Stored records
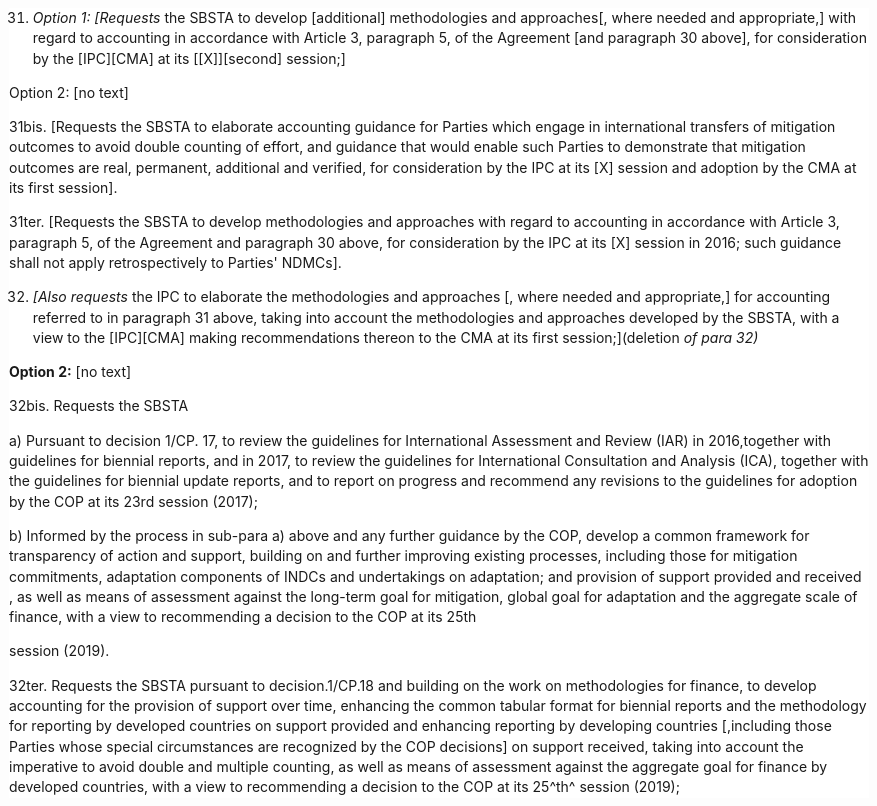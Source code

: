 31. *Option 1: [Requests* the SBSTA to develop [additional] methodologies and approaches[, where needed and appropriate,] with regard to accounting in accordance with Article 3, paragraph 5, of the Agreement [and paragraph 30 above], for consideration by the [IPC][CMA] at its [[X]][second] session;]

 Option 2: [no text]

31bis. [Requests the SBSTA to elaborate accounting guidance for Parties which engage in international transfers of mitigation outcomes to avoid double counting of effort, and guidance that would enable such Parties to demonstrate that mitigation outcomes are real, permanent, additional and verified, for consideration by the IPC at its [X] session and adoption by the CMA at its first session].

31ter. [Requests the SBSTA to develop methodologies and approaches with regard to accounting in accordance with Article 3, paragraph 5, of the Agreement and paragraph 30 above, for consideration by the IPC at its [X] session in 2016; such guidance shall not apply retrospectively to Parties' NDMCs].

32. *[Also requests* the IPC to elaborate the methodologies and approaches [, where needed and appropriate,] for accounting referred to in paragraph 31 above, taking into account the methodologies and approaches developed by the SBSTA, with a view to the [IPC][CMA] making recommendations thereon to the CMA at its first session;](deletion *of para 32)*

 **Option 2:** [no text]

32bis. Requests the SBSTA

a)  Pursuant to decision 1/CP. 17, to review the guidelines for International Assessment and Review (IAR) in 2016,together with guidelines for biennial reports, and in 2017, to review the guidelines for International Consultation and Analysis (ICA), together with the guidelines for biennial update reports, and to report on progress and recommend any revisions to the guidelines for adoption by the COP at its 23rd session (2017);

b)  Informed by the process in sub-para a) above and any further guidance by the COP, develop a common framework for transparency of action and support, building on and further improving existing processes, including those for mitigation commitments, adaptation components of INDCs and undertakings on adaptation; and provision of support provided and received , as well as means of assessment against the long-term goal for mitigation, global goal for adaptation and the aggregate scale of finance, with a view to recommending a decision to the COP at its 25th

 session (2019).

32ter. Requests the SBSTA pursuant to decision.1/CP.18 and building on the work on methodologies for finance, to develop accounting for the provision of support over time, enhancing the common tabular format for biennial reports and the methodology for reporting by developed countries on support provided and enhancing reporting by developing countries [,including those Parties whose special circumstances are recognized by the COP decisions] on support received, taking into account the imperative to avoid double and multiple counting, as well as means of assessment against the aggregate goal for finance by developed countries, with a view to recommending a decision to the COP at its 25^th^ session (2019);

## Exercise directions
If a line in the records above has the word "regard", copy it.

## Result of this exercise
: 31. *Option 1: [Requests* the SBSTA to develop [additional] methodologies and approaches[, where needed and appropriate,] with regard to accounting in accordance with Article 3, paragraph 5, of the Agreement [and paragraph 30 above], for consideration by the [IPC][CMA] at its [[X]][second] session;]
31ter. [Requests the SBSTA to develop methodologies and approaches with regard to accounting in accordance with Article 3, paragraph 5, of the Agreement and paragraph 30 above, for consideration by the IPC at its [X] session in 2016; such guidance shall not apply retrospectively to Parties' NDMCs].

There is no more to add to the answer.